AVAILABLE DATA:
*** Block opens ***
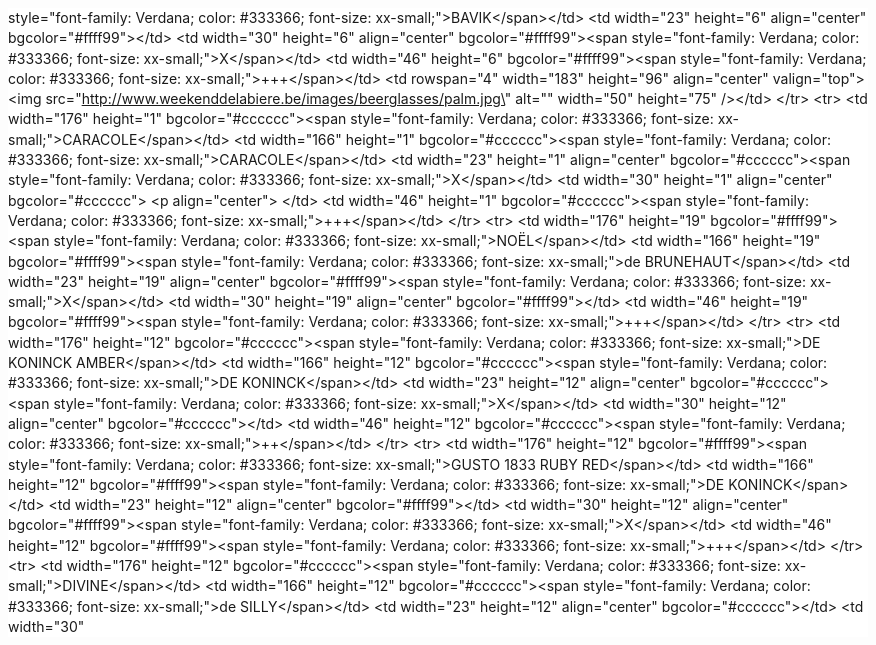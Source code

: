 style=\"font-family: Verdana; color: \#333366; font-size:
xx-small;\"\>BAVIK\</span\>\</td\> \<td width=\"23\" height=\"6\"
align=\"center\" bgcolor=\"\#ffff99\"\>\</td\> \<td width=\"30\"
height=\"6\" align=\"center\" bgcolor=\"\#ffff99\"\>\<span
style=\"font-family: Verdana; color: \#333366; font-size:
xx-small;\"\>X\</span\>\</td\> \<td width=\"46\" height=\"6\"
bgcolor=\"\#ffff99\"\>\<span style=\"font-family: Verdana; color:
\#333366; font-size: xx-small;\"\>+++\</span\>\</td\> \<td rowspan=\"4\"
width=\"183\" height=\"96\" align=\"center\" valign=\"top\"\>\<img
src=\"http://www.weekenddelabiere.be/images/beerglasses/palm.jpg\"
alt=\"\" width=\"50\" height=\"75\" /\>\</td\> \</tr\> \<tr\> \<td
width=\"176\" height=\"1\" bgcolor=\"\#cccccc\"\>\<span
style=\"font-family: Verdana; color: \#333366; font-size:
xx-small;\"\>CARACOLE\</span\>\</td\> \<td width=\"166\" height=\"1\"
bgcolor=\"\#cccccc\"\>\<span style=\"font-family: Verdana; color:
\#333366; font-size: xx-small;\"\>CARACOLE\</span\>\</td\> \<td
width=\"23\" height=\"1\" align=\"center\" bgcolor=\"\#cccccc\"\>\<span
style=\"font-family: Verdana; color: \#333366; font-size:
xx-small;\"\>X\</span\>\</td\> \<td width=\"30\" height=\"1\"
align=\"center\" bgcolor=\"\#cccccc\"\> \<p align=\"center\"\> \</td\>
\<td width=\"46\" height=\"1\" bgcolor=\"\#cccccc\"\>\<span
style=\"font-family: Verdana; color: \#333366; font-size:
xx-small;\"\>+++\</span\>\</td\> \</tr\> \<tr\> \<td width=\"176\"
height=\"19\" bgcolor=\"\#ffff99\"\>\<span style=\"font-family: Verdana;
color: \#333366; font-size: xx-small;\"\>NOËL\</span\>\</td\> \<td
width=\"166\" height=\"19\" bgcolor=\"\#ffff99\"\>\<span
style=\"font-family: Verdana; color: \#333366; font-size:
xx-small;\"\>de BRUNEHAUT\</span\>\</td\> \<td width=\"23\"
height=\"19\" align=\"center\" bgcolor=\"\#ffff99\"\>\<span
style=\"font-family: Verdana; color: \#333366; font-size:
xx-small;\"\>X\</span\>\</td\> \<td width=\"30\" height=\"19\"
align=\"center\" bgcolor=\"\#ffff99\"\>\</td\> \<td width=\"46\"
height=\"19\" bgcolor=\"\#ffff99\"\>\<span style=\"font-family: Verdana;
color: \#333366; font-size: xx-small;\"\>+++\</span\>\</td\> \</tr\>
\<tr\> \<td width=\"176\" height=\"12\" bgcolor=\"\#cccccc\"\>\<span
style=\"font-family: Verdana; color: \#333366; font-size:
xx-small;\"\>DE KONINCK AMBER\</span\>\</td\> \<td width=\"166\"
height=\"12\" bgcolor=\"\#cccccc\"\>\<span style=\"font-family: Verdana;
color: \#333366; font-size: xx-small;\"\>DE KONINCK\</span\>\</td\> \<td
width=\"23\" height=\"12\" align=\"center\" bgcolor=\"\#cccccc\"\>\<span
style=\"font-family: Verdana; color: \#333366; font-size:
xx-small;\"\>X\</span\>\</td\> \<td width=\"30\" height=\"12\"
align=\"center\" bgcolor=\"\#cccccc\"\>\</td\> \<td width=\"46\"
height=\"12\" bgcolor=\"\#cccccc\"\>\<span style=\"font-family: Verdana;
color: \#333366; font-size: xx-small;\"\>++\</span\>\</td\> \</tr\>
\<tr\> \<td width=\"176\" height=\"12\" bgcolor=\"\#ffff99\"\>\<span
style=\"font-family: Verdana; color: \#333366; font-size:
xx-small;\"\>GUSTO 1833 RUBY RED\</span\>\</td\> \<td width=\"166\"
height=\"12\" bgcolor=\"\#ffff99\"\>\<span style=\"font-family: Verdana;
color: \#333366; font-size: xx-small;\"\>DE KONINCK\</span\>\</td\> \<td
width=\"23\" height=\"12\" align=\"center\"
bgcolor=\"\#ffff99\"\>\</td\> \<td width=\"30\" height=\"12\"
align=\"center\" bgcolor=\"\#ffff99\"\>\<span style=\"font-family:
Verdana; color: \#333366; font-size: xx-small;\"\>X\</span\>\</td\> \<td
width=\"46\" height=\"12\" bgcolor=\"\#ffff99\"\>\<span
style=\"font-family: Verdana; color: \#333366; font-size:
xx-small;\"\>+++\</span\>\</td\> \</tr\> \<tr\> \<td width=\"176\"
height=\"12\" bgcolor=\"\#cccccc\"\>\<span style=\"font-family: Verdana;
color: \#333366; font-size: xx-small;\"\>DIVINE\</span\>\</td\> \<td
width=\"166\" height=\"12\" bgcolor=\"\#cccccc\"\>\<span
style=\"font-family: Verdana; color: \#333366; font-size:
xx-small;\"\>de SILLY\</span\>\</td\> \<td width=\"23\" height=\"12\"
align=\"center\" bgcolor=\"\#cccccc\"\>\</td\> \<td width=\"30\"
*** Block closes ***
WHAT IS BEING ASKED: Go through the listing above and locate each line that holds the word "center". Copy those lines.

TASK SOLUTION:
align=\"center\" bgcolor=\"\#ffff99\"\>\</td\> \<td width=\"30\"
height=\"6\" align=\"center\" bgcolor=\"\#ffff99\"\>\<span
width=\"183\" height=\"96\" align=\"center\" valign=\"top\"\>\<img
width=\"23\" height=\"1\" align=\"center\" bgcolor=\"\#cccccc\"\>\<span
align=\"center\" bgcolor=\"\#cccccc\"\> \<p align=\"center\"\> \</td\>
height=\"19\" align=\"center\" bgcolor=\"\#ffff99\"\>\<span
align=\"center\" bgcolor=\"\#ffff99\"\>\</td\> \<td width=\"46\"
width=\"23\" height=\"12\" align=\"center\" bgcolor=\"\#cccccc\"\>\<span
align=\"center\" bgcolor=\"\#cccccc\"\>\</td\> \<td width=\"46\"
width=\"23\" height=\"12\" align=\"center\"
align=\"center\" bgcolor=\"\#ffff99\"\>\<span style=\"font-family:
align=\"center\" bgcolor=\"\#cccccc\"\>\</td\> \<td width=\"30\"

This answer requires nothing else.